Las últimas flores nos recuerdan que todo ciclo que termina prepara el terreno para una nueva etapa. Así también es la vida de las mujeres, una sucesión de transformaciones silenciosas, decisiones valientes y reinvenciones profundas.
En este mes conmemoramos el Día Internacional de la Mujer no desde el discurso superficial, sino desde la experiencia real. Desde las mujeres que sostienen hogares, que lideran proyectos, que emprenden con propósito, que cuidan, que enseñan, que transforman.

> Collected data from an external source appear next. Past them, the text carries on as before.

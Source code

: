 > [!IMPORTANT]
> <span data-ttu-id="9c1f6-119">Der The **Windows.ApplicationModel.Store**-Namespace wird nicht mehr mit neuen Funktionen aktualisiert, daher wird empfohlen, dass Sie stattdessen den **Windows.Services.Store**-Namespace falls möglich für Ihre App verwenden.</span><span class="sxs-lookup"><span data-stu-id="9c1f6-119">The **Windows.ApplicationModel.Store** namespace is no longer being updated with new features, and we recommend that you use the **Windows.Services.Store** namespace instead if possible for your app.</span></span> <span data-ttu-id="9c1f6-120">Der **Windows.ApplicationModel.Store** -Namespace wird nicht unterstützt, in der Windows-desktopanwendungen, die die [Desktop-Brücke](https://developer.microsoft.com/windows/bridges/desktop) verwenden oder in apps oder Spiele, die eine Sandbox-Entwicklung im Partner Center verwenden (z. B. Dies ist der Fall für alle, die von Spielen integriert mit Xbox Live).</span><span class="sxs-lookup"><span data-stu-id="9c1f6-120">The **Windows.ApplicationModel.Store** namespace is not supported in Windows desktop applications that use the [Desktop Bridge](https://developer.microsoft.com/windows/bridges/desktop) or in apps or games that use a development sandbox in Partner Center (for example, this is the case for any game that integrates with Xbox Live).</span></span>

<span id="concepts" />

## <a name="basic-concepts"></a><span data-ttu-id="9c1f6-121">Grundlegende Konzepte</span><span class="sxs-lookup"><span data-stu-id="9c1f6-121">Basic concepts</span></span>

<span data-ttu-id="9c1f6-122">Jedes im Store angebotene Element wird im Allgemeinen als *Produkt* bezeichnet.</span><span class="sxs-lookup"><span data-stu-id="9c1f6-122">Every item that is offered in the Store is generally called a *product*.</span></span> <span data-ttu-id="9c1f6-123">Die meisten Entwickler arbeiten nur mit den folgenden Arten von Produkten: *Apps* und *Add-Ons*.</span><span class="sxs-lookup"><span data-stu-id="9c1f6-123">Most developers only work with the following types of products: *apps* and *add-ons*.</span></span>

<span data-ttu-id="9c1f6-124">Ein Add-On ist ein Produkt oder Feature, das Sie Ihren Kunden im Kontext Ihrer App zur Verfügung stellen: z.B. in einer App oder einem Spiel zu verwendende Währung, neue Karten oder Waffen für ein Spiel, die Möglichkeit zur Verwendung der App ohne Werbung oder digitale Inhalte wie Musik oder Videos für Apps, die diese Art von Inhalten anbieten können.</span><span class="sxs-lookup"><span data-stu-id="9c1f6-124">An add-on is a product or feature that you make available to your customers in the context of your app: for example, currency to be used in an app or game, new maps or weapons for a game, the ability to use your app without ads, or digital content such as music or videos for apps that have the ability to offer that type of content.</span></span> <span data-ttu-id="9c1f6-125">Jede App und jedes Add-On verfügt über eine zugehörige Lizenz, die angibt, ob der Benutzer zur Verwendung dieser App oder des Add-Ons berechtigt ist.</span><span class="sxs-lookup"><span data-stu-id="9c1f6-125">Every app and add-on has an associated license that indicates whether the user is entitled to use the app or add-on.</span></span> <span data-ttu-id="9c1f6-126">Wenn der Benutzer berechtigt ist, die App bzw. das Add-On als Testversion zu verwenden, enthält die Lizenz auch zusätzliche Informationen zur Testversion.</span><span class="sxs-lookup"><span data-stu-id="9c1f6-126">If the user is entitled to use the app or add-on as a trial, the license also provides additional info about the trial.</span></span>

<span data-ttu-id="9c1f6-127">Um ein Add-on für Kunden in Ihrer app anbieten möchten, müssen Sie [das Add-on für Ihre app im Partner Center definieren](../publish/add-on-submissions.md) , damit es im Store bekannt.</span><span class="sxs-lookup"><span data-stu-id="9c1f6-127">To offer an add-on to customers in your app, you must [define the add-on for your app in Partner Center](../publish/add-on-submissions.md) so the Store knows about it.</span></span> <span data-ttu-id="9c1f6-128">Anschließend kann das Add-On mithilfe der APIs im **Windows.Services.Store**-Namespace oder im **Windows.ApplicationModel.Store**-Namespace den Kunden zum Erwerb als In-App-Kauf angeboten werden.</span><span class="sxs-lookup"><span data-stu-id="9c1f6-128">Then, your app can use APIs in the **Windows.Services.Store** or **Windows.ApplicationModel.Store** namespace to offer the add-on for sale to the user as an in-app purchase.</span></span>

Cada mujer que cruza la puerta de Amamora trae consigo historia, fuerza y visión. Mujeres de 20, 30, 40, 50, 60 años o más continúan floreciendo. Este mes es un homenaje a esa grandeza cotidiana, a la mujer que trabaja y crea; a la mujer que enfrenta desafíos con dignidad, a la mujer que decide reinventarse, a la mujer que aporta a la sociedad desde su conocimiento, su arte y su compromiso.
Marzo en Amamora será un recorrido por esas historias, una invitación a reconocer que la fuerza femenina no es un momento, sino es un legado.
Las flores que hoy se despiden anuncian lo que viene, un tiempo de renovación, conciencia y propósito.